Photos of the experimental dies and forged sprockets a die structure with load sensor; b bottom die; c forged part; d simulated part

6.3 Forging loads

It was inferred that the velocity discontinuity of the billet was an important factor to take into account in terms of the required forging load. This was extremely significant for designing accurate dies, choosing reasonable equipment and determining a proper process (Can and Misirli 2008; Liu and Cui 2009). The calculated, experimental and simulated load-stroke curves during cold semi-precision forging are illustrated in Fig. 12. It was observed that their variation trends were basically the same and the forging loads increased abruptly owing to the forming of sprocket teeth. The maximum forging load for the experiment was 3399.9 kN, which was less than the equipment load capacity of 5000 kN, while the maximum load calculated with the upper-bound method was 3700 kN and simulated was 3335.8 kN. The relative average forging load obtained using the upper-bound method was greater than from the experimental and simulated results because of the complex boundary conditions, shear loss, friction resistance and deformation energy, etc. The experimental loads were greater than the simulated loads because of the complicated experimental conditions, such as temperature control, friction effect, lubrication, and equipment, which the simulated results did not fully consider. The whole forging process was divided into four stages: free upsetting, filling, corner filling and recovery. The load was relatively lower in the free upsetting stage. In the filling and corner filling stages, the load increased abruptly with the increase in the stroke movement.

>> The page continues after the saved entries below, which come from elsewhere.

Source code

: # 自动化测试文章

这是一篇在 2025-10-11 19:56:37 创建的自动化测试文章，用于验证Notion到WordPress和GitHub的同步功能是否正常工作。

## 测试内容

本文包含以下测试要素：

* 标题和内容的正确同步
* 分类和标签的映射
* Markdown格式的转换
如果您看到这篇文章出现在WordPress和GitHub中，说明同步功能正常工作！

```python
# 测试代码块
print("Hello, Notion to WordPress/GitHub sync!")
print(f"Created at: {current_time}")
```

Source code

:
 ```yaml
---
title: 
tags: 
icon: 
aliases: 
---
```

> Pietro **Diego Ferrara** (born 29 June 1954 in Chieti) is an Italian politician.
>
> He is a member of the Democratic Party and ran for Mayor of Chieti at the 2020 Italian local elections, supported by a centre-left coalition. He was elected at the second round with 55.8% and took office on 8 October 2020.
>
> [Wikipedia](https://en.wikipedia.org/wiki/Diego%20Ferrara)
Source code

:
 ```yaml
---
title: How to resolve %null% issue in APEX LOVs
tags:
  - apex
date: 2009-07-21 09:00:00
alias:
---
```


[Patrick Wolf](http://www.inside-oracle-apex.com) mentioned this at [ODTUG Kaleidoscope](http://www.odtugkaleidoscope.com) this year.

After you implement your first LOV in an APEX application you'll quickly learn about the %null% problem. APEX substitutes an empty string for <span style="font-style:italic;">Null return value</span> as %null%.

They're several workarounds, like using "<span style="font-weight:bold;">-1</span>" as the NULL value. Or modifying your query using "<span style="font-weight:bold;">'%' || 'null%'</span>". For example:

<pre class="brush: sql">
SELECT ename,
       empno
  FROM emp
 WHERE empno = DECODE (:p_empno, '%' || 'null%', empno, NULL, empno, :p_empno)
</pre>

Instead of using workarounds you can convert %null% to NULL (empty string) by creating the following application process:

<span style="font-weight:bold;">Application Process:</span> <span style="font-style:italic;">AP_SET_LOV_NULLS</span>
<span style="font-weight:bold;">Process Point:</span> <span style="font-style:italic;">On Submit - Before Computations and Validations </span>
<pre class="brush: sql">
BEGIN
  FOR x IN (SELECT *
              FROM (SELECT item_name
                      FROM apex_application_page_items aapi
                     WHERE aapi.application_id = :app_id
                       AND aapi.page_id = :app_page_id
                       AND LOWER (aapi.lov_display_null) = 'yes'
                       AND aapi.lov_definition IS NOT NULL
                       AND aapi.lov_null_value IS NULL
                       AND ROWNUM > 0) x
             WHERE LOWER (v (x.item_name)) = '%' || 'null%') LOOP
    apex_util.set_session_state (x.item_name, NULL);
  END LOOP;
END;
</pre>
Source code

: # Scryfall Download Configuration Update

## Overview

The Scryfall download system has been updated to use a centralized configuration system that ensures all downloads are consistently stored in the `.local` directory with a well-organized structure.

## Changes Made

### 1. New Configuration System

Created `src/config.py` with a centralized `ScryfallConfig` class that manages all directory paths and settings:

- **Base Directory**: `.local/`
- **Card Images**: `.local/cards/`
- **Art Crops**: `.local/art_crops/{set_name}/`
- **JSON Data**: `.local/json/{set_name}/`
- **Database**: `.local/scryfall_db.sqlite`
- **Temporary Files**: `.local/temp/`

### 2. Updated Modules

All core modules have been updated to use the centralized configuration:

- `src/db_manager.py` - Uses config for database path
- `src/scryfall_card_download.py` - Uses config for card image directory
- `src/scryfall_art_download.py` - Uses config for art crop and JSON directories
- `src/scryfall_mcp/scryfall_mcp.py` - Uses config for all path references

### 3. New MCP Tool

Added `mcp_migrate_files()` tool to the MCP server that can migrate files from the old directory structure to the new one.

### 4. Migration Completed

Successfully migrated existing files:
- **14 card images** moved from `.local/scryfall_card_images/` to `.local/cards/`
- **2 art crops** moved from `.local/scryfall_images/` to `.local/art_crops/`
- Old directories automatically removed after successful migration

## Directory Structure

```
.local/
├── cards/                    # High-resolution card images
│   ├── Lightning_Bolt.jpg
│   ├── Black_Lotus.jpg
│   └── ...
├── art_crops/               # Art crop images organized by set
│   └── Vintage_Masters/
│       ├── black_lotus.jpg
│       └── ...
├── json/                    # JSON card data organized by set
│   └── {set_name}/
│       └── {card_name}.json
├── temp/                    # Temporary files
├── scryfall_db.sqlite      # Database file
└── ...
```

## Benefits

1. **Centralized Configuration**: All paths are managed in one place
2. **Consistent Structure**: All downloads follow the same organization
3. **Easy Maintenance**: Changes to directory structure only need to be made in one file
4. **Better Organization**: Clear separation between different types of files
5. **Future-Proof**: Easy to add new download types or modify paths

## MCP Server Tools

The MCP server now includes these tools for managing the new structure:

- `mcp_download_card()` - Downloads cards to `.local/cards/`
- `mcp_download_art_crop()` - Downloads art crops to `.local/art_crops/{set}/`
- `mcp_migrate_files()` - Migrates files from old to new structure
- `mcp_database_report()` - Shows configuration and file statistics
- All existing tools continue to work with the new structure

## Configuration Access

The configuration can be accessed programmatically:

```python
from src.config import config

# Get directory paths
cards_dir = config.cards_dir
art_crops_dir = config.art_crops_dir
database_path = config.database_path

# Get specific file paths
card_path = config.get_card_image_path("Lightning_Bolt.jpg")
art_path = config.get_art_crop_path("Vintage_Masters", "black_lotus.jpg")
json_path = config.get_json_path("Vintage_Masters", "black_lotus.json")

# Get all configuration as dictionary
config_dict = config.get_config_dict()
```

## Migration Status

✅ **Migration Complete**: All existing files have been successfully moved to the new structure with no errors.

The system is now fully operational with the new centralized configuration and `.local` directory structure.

Finally, the load tended to be stable in the recovery stage. The experimental results were in accordance with the calculated and simulated results, providing a level of validation for the accuracy of the theoretical results.

Fig. 12

Load-stroke curves during cold forging of multi-row sprocket

7 Conclusions

1. (1)

   The cold semi-precision forging process for a multi-row sprocket and a kinematically admissible velocity field for filling the die cavity were presented and verified to be simple and feasible in practical application.

2. (2)

   The validation of the upper-bound method was undertaken by comparing its results with FEM results. The velocity and effective stress fields were obtained and indicated that the upper-bound and FE methods were suitable for analyzing complex three-dimensional plastic deformation.

3. (3)

   The cold forging experiments of the multi-row sprocket were successfully carried out at room temperature. The experimental load-stroke curves were basically in accordance with the calculated and simulated results. This study provides a theoretical foundation for research on the precision forging of a multi-row sprocket.